- _Exercise requirements_:
When you copy the entries, omit the images and keep every word as it is.

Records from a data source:
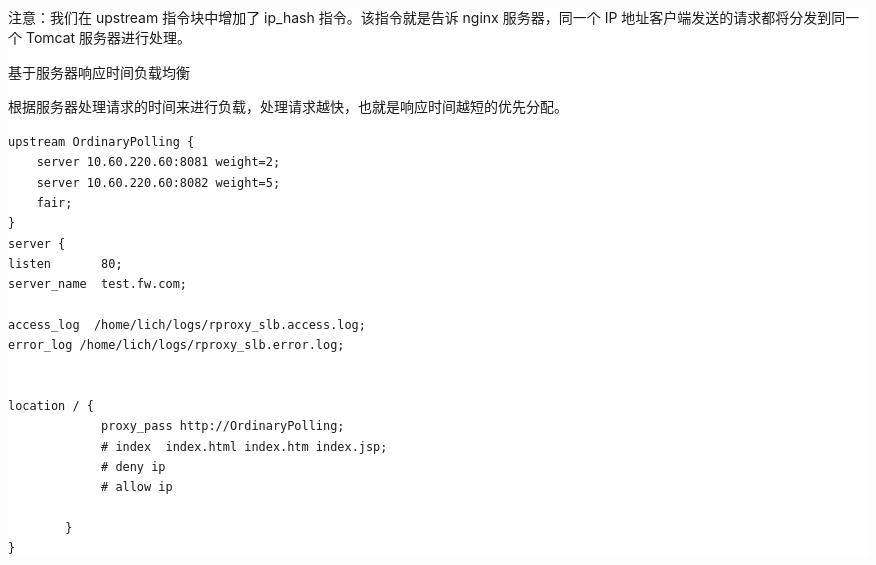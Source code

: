 注意：我们在 upstream 指令块中增加了 ip_hash 指令。该指令就是告诉 nginx 服务器，同一个 IP 地址客户端发送的请求都将分发到同一个 Tomcat 服务器进行处理。

基于服务器响应时间负载均衡

根据服务器处理请求的时间来进行负载，处理请求越快，也就是响应时间越短的优先分配。

```shell
upstream OrdinaryPolling {
    server 10.60.220.60:8081 weight=2;
    server 10.60.220.60:8082 weight=5;
    fair;
}
server {
listen       80; 
server_name  test.fw.com;

access_log  /home/lich/logs/rproxy_slb.access.log;
error_log /home/lich/logs/rproxy_slb.error.log;


location / {
             proxy_pass http://OrdinaryPolling;
             # index  index.html index.htm index.jsp;
             # deny ip
             # allow ip
         
        }
}
```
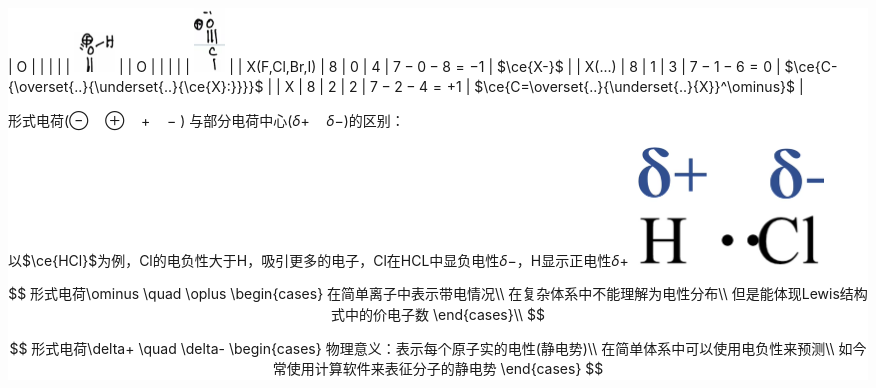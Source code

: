 | O |  |  |  |  | <img src="./assets/image-20240418005152018.png" alt="image-20240418005152018" style="zoom:67%; display: inline;" /> |
| O |  |  |  |  | <img src="./assets/image-20240418005200119.png" alt="image-20240418005200119" style="zoom:67%; display: inline;" /> |
| X(F,Cl,Br,I) | 8 | 0 | 4 | $7-0-8=-1$ | $\ce{X-}$ |
| X(...) | 8 | 1 | 3 | $7-1-6=0$ | $\ce{C-{\overset{..}{\underset{..}{\ce{X}:}}}}$ |
| X | 8 | 2 | 2 | $7-2-4=+1$ | $\ce{C=\overset{..}{\underset{..}{X}}^\ominus}$ |


形式电荷($\ominus \quad \oplus \quad + \quad -$ ) 与部分电荷中心(${\delta+} \quad {\delta-}$)的区别：



以$\ce{HCl}$为例，Cl的电负性大于H，吸引更多的电子，Cl在HCL中显负电性$\delta-$，H显示正电性$\delta+$ <img src="./assets/image-20240418162155420.png" alt="image-20240418162155420" style="zoom: 50%; display: inline;" />

$$
形式电荷\ominus \quad \oplus
\begin{cases}
在简单离子中表示带电情况\\
在复杂体系中不能理解为电性分布\\
但是能体现Lewis结构式中的价电子数
\end{cases}\\
$$

$$
形式电荷\delta+ \quad \delta-
\begin{cases}
物理意义：表示每个原子实的电性(静电势)\\
在简单体系中可以使用电负性来预测\\
如今常使用计算软件来表征分子的静电势
\end{cases}
$$
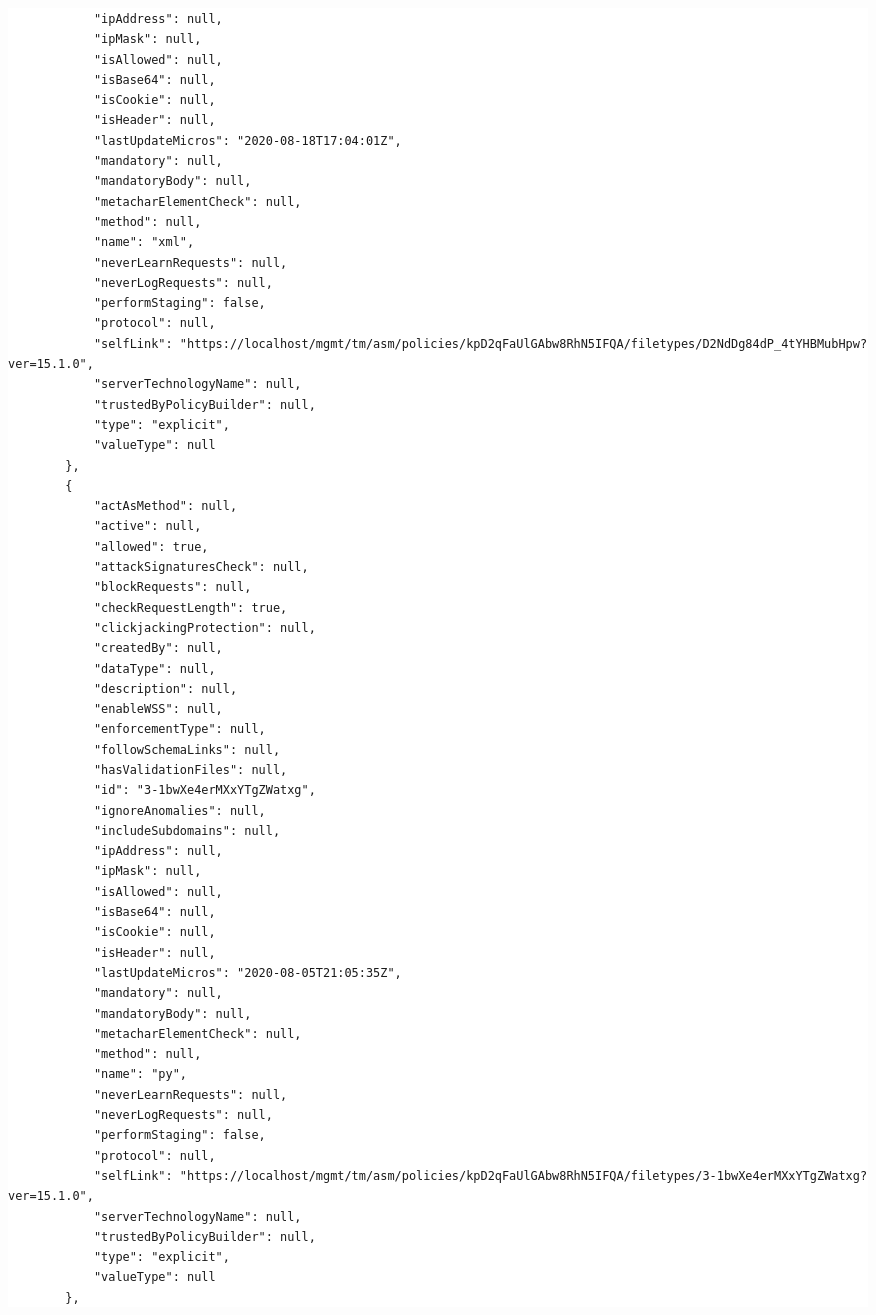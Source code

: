                 "ipAddress": null,
                "ipMask": null,
                "isAllowed": null,
                "isBase64": null,
                "isCookie": null,
                "isHeader": null,
                "lastUpdateMicros": "2020-08-18T17:04:01Z",
                "mandatory": null,
                "mandatoryBody": null,
                "metacharElementCheck": null,
                "method": null,
                "name": "xml",
                "neverLearnRequests": null,
                "neverLogRequests": null,
                "performStaging": false,
                "protocol": null,
                "selfLink": "https://localhost/mgmt/tm/asm/policies/kpD2qFaUlGAbw8RhN5IFQA/filetypes/D2NdDg84dP_4tYHBMubHpw?ver=15.1.0",
                "serverTechnologyName": null,
                "trustedByPolicyBuilder": null,
                "type": "explicit",
                "valueType": null
            },
            {
                "actAsMethod": null,
                "active": null,
                "allowed": true,
                "attackSignaturesCheck": null,
                "blockRequests": null,
                "checkRequestLength": true,
                "clickjackingProtection": null,
                "createdBy": null,
                "dataType": null,
                "description": null,
                "enableWSS": null,
                "enforcementType": null,
                "followSchemaLinks": null,
                "hasValidationFiles": null,
                "id": "3-1bwXe4erMXxYTgZWatxg",
                "ignoreAnomalies": null,
                "includeSubdomains": null,
                "ipAddress": null,
                "ipMask": null,
                "isAllowed": null,
                "isBase64": null,
                "isCookie": null,
                "isHeader": null,
                "lastUpdateMicros": "2020-08-05T21:05:35Z",
                "mandatory": null,
                "mandatoryBody": null,
                "metacharElementCheck": null,
                "method": null,
                "name": "py",
                "neverLearnRequests": null,
                "neverLogRequests": null,
                "performStaging": false,
                "protocol": null,
                "selfLink": "https://localhost/mgmt/tm/asm/policies/kpD2qFaUlGAbw8RhN5IFQA/filetypes/3-1bwXe4erMXxYTgZWatxg?ver=15.1.0",
                "serverTechnologyName": null,
                "trustedByPolicyBuilder": null,
                "type": "explicit",
                "valueType": null
            },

- _Output for this task_:
Source code

: 注意：我们在 upstream 指令块中增加了 ip_hash 指令。该指令就是告诉 nginx 服务器，同一个 IP 地址客户端发送的请求都将分发到同一个 Tomcat 服务器进行处理。

基于服务器响应时间负载均衡

根据服务器处理请求的时间来进行负载，处理请求越快，也就是响应时间越短的优先分配。

```shell
upstream OrdinaryPolling {
    server 10.60.220.60:8081 weight=2;
    server 10.60.220.60:8082 weight=5;
    fair;
}
server {
listen       80; 
server_name  test.fw.com;

access_log  /home/lich/logs/rproxy_slb.access.log;
error_log /home/lich/logs/rproxy_slb.error.log;


location / {
             proxy_pass http://OrdinaryPolling;
             # index  index.html index.htm index.jsp;
             # deny ip
             # allow ip
         
        }
}
```
Source code

: | O |  |  |  |  | <img src="./assets/image-20240418005152018.png" alt="image-20240418005152018" style="zoom:67%; display: inline;" /> |
| O |  |  |  |  | <img src="./assets/image-20240418005200119.png" alt="image-20240418005200119" style="zoom:67%; display: inline;" /> |
| X(F,Cl,Br,I) | 8 | 0 | 4 | $7-0-8=-1$ | $\ce{X-}$ |
| X(...) | 8 | 1 | 3 | $7-1-6=0$ | $\ce{C-{\overset{..}{\underset{..}{\ce{X}:}}}}$ |
| X | 8 | 2 | 2 | $7-2-4=+1$ | $\ce{C=\overset{..}{\underset{..}{X}}^\ominus}$ |


形式电荷($\ominus \quad \oplus \quad + \quad -$ ) 与部分电荷中心(${\delta+} \quad {\delta-}$)的区别：



以$\ce{HCl}$为例，Cl的电负性大于H，吸引更多的电子，Cl在HCL中显负电性$\delta-$，H显示正电性$\delta+$ <img src="./assets/image-20240418162155420.png" alt="image-20240418162155420" style="zoom: 50%; display: inline;" />

$$
形式电荷\ominus \quad \oplus
\begin{cases}
在简单离子中表示带电情况\\
在复杂体系中不能理解为电性分布\\
但是能体现Lewis结构式中的价电子数
\end{cases}\\
$$

$$
形式电荷\delta+ \quad \delta-
\begin{cases}
物理意义：表示每个原子实的电性(静电势)\\
在简单体系中可以使用电负性来预测\\
如今常使用计算软件来表征分子的静电势
\end{cases}
$$
Source code

:                 "ipAddress": null,
                "ipMask": null,
                "isAllowed": null,
                "isBase64": null,
                "isCookie": null,
                "isHeader": null,
                "lastUpdateMicros": "2020-08-18T17:04:01Z",
                "mandatory": null,
                "mandatoryBody": null,
                "metacharElementCheck": null,
                "method": null,
                "name": "xml",
                "neverLearnRequests": null,
                "neverLogRequests": null,
                "performStaging": false,
                "protocol": null,
                "selfLink": "https://localhost/mgmt/tm/asm/policies/kpD2qFaUlGAbw8RhN5IFQA/filetypes/D2NdDg84dP_4tYHBMubHpw?ver=15.1.0",
                "serverTechnologyName": null,
                "trustedByPolicyBuilder": null,
                "type": "explicit",
                "valueType": null
            },
            {
                "actAsMethod": null,
                "active": null,
                "allowed": true,
                "attackSignaturesCheck": null,
                "blockRequests": null,
                "checkRequestLength": true,
                "clickjackingProtection": null,
                "createdBy": null,
                "dataType": null,
                "description": null,
                "enableWSS": null,
                "enforcementType": null,
                "followSchemaLinks": null,
                "hasValidationFiles": null,
                "id": "3-1bwXe4erMXxYTgZWatxg",
                "ignoreAnomalies": null,
                "includeSubdomains": null,
                "ipAddress": null,
                "ipMask": null,
                "isAllowed": null,
                "isBase64": null,
                "isCookie": null,
                "isHeader": null,
                "lastUpdateMicros": "2020-08-05T21:05:35Z",
                "mandatory": null,
                "mandatoryBody": null,
                "metacharElementCheck": null,
                "method": null,
                "name": "py",
                "neverLearnRequests": null,
                "neverLogRequests": null,
                "performStaging": false,
                "protocol": null,
                "selfLink": "https://localhost/mgmt/tm/asm/policies/kpD2qFaUlGAbw8RhN5IFQA/filetypes/3-1bwXe4erMXxYTgZWatxg?ver=15.1.0",
                "serverTechnologyName": null,
                "trustedByPolicyBuilder": null,
                "type": "explicit",
                "valueType": null
            },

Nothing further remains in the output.